##### EXCERPTED DATA #####

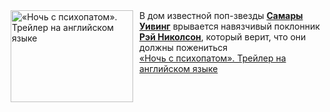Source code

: <!--2025-02-17 11:00:02-->
<div class="yb">
  <div class="rss smaller1 kino_kino"><a href="https://www.kino-teatr.ru/video/46404/" title="«Ночь с психопатом». Трейлер на английском языке"><img src="https://www.kino-teatr.ru/video/4/0/46404/poster.jpg" width="196" height="147" align="left" hspace="5" style="margin: 0px 10px 0px 5px" alt="«Ночь с психопатом». Трейлер на английском языке"/></a>В дом известной поп-звезды <a href=https://www.kino-teatr.ru/kino/acter/w/hollywood/504758/bio/ target=_blank><strong>Самары Уивинг</strong></a> врывается навязчивый поклонник <a href=https://www.kino-teatr.ru/kino/acter/m/hollywood/490085/bio/ target=_blank><strong>Рэй Николсон</strong></a>, который верит, что они должны пожениться <br><a class="light" href="https://www.kino-teatr.ru/video/46404/">«Ночь с психопатом». Трейлер на английском языке</a></div>
</div>
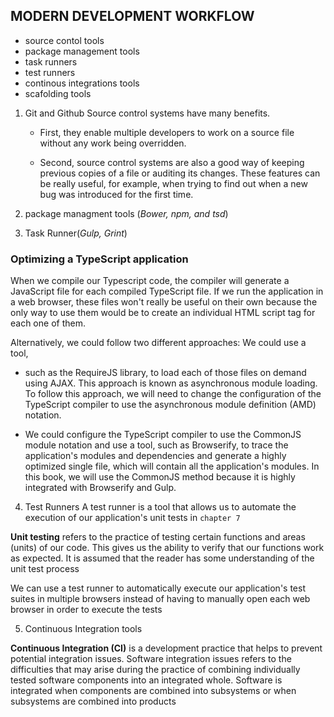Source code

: ## MODERN DEVELOPMENT WORKFLOW

   * source contol tools
   * package management tools
   *  task runners 
   * test runners
   * continous integrations tools
   * scafolding tools


1. Git and Github
Source	control	systems	have	many	benefits.

    * First,	they	enable	multiple	developers	to	work	on a	source	file	without	any	work	being	overridden.

    * Second,	source	control	systems	are	also	a	good	way	of	keeping	previous	copies	of	a	file	or auditing	its	changes.	These	features	can	be	really	useful,	for	example,	when	trying	to	find	out when	a	new	bug	was	introduced	for	the	first	time.


2. package managment tools (*Bower,	npm,	and	tsd*)


3. Task Runner(*Gulp, Grint*)

### Optimizing	a	TypeScript	application 
When	we	compile	our	Typescript	code,	the	compiler	will	generate	a	JavaScript	file	for	each compiled	TypeScript	file.	If	we	run	the	application	in	a	web	browser,	these	files	won't	really be	useful	on	their	own	because	the	only	way	to	use	them	would	be	to	create	an	individual HTML	script	tag	for	each	one	of	them. 

Alternatively,	we	could	follow	two	different	approaches: We	could	use	a	tool,	
* such	as	the	RequireJS	library,	to	load	each	of	those	files	on	demand using	AJAX.	This	approach	is	known	as	asynchronous	module	loading.	To	follow	this approach,	we	will	need	to	change	the	configuration	of	the	TypeScript	compiler	to	use	the asynchronous	module	definition	(AMD)	notation.

* We	could	configure	the	TypeScript	compiler	to	use	the	CommonJS	module	notation	and use	a	tool,	such	as	Browserify,	to	trace	the	application's	modules	and	dependencies	and generate	a	highly	optimized	single	file,	which	will	contain	all	the	application's	modules. In	this	book,	we	will	use	the	CommonJS	method	because	it	is	highly	integrated	with Browserify	and	Gulp. 


4. Test Runners
A	test	runner	is	a	tool	that	allows	us	to	automate	the	execution	of	our	application's	unit	tests in `chapter 7`

**Unit	testing**	refers	to	the	practice	of	testing	certain	functions	and	areas	(units)	of	our	code. This	gives	us	the	ability	to	verify	that	our	functions	work	as	expected.	It	is	assumed	that	the reader	has	some	understanding	of	the	unit	test	process

We	can	use	a	test	runner	to	automatically	execute	our	application's	test	suites	in	multiple browsers	instead	of	having	to	manually	open	each	web	browser	in	order	to	execute	the	tests

5. Continuous	Integration	tools 

**Continuous	Integration	(CI)**	is	a	development	practice	that	helps	to	prevent	potential integration	issues.	Software	integration	issues	refers	to	the	difficulties	that	may	arise	during the	practice	of	combining	individually	tested	software	components	into	an	integrated	whole. Software	is	integrated	when	components	are	combined	into	subsystems	or	when	subsystems are	combined	into	products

#####

EXERCISE GOAL
Set down all the material exactly once more. No pictures.

SOLUTION
Source code

: <!--2025-02-17 11:00:02-->
<div class="yb">
  <div class="rss smaller1 kino_kino"><a href="https://www.kino-teatr.ru/video/46404/" title="«Ночь с психопатом». Трейлер на английском языке"><img src="https://www.kino-teatr.ru/video/4/0/46404/poster.jpg" width="196" height="147" align="left" hspace="5" style="margin: 0px 10px 0px 5px" alt="«Ночь с психопатом». Трейлер на английском языке"/></a>В дом известной поп-звезды <a href=https://www.kino-teatr.ru/kino/acter/w/hollywood/504758/bio/ target=_blank><strong>Самары Уивинг</strong></a> врывается навязчивый поклонник <a href=https://www.kino-teatr.ru/kino/acter/m/hollywood/490085/bio/ target=_blank><strong>Рэй Николсон</strong></a>, который верит, что они должны пожениться <br><a class="light" href="https://www.kino-teatr.ru/video/46404/">«Ночь с психопатом». Трейлер на английском языке</a></div>
</div>
Source code

: ## MODERN DEVELOPMENT WORKFLOW

   * source contol tools
   * package management tools
   *  task runners 
   * test runners
   * continous integrations tools
   * scafolding tools


1. Git and Github
Source	control	systems	have	many	benefits.

    * First,	they	enable	multiple	developers	to	work	on a	source	file	without	any	work	being	overridden.

    * Second,	source	control	systems	are	also	a	good	way	of	keeping	previous	copies	of	a	file	or auditing	its	changes.	These	features	can	be	really	useful,	for	example,	when	trying	to	find	out when	a	new	bug	was	introduced	for	the	first	time.


2. package managment tools (*Bower,	npm,	and	tsd*)


3. Task Runner(*Gulp, Grint*)

### Optimizing	a	TypeScript	application 
When	we	compile	our	Typescript	code,	the	compiler	will	generate	a	JavaScript	file	for	each compiled	TypeScript	file.	If	we	run	the	application	in	a	web	browser,	these	files	won't	really be	useful	on	their	own	because	the	only	way	to	use	them	would	be	to	create	an	individual HTML	script	tag	for	each	one	of	them. 

Alternatively,	we	could	follow	two	different	approaches: We	could	use	a	tool,	
* such	as	the	RequireJS	library,	to	load	each	of	those	files	on	demand using	AJAX.	This	approach	is	known	as	asynchronous	module	loading.	To	follow	this approach,	we	will	need	to	change	the	configuration	of	the	TypeScript	compiler	to	use	the asynchronous	module	definition	(AMD)	notation.

* We	could	configure	the	TypeScript	compiler	to	use	the	CommonJS	module	notation	and use	a	tool,	such	as	Browserify,	to	trace	the	application's	modules	and	dependencies	and generate	a	highly	optimized	single	file,	which	will	contain	all	the	application's	modules. In	this	book,	we	will	use	the	CommonJS	method	because	it	is	highly	integrated	with Browserify	and	Gulp. 


4. Test Runners
A	test	runner	is	a	tool	that	allows	us	to	automate	the	execution	of	our	application's	unit	tests in `chapter 7`

**Unit	testing**	refers	to	the	practice	of	testing	certain	functions	and	areas	(units)	of	our	code. This	gives	us	the	ability	to	verify	that	our	functions	work	as	expected.	It	is	assumed	that	the reader	has	some	understanding	of	the	unit	test	process

We	can	use	a	test	runner	to	automatically	execute	our	application's	test	suites	in	multiple browsers	instead	of	having	to	manually	open	each	web	browser	in	order	to	execute	the	tests

5. Continuous	Integration	tools 

**Continuous	Integration	(CI)**	is	a	development	practice	that	helps	to	prevent	potential integration	issues.	Software	integration	issues	refers	to	the	difficulties	that	may	arise	during the	practice	of	combining	individually	tested	software	components	into	an	integrated	whole. Software	is	integrated	when	components	are	combined	into	subsystems	or	when	subsystems are	combined	into	products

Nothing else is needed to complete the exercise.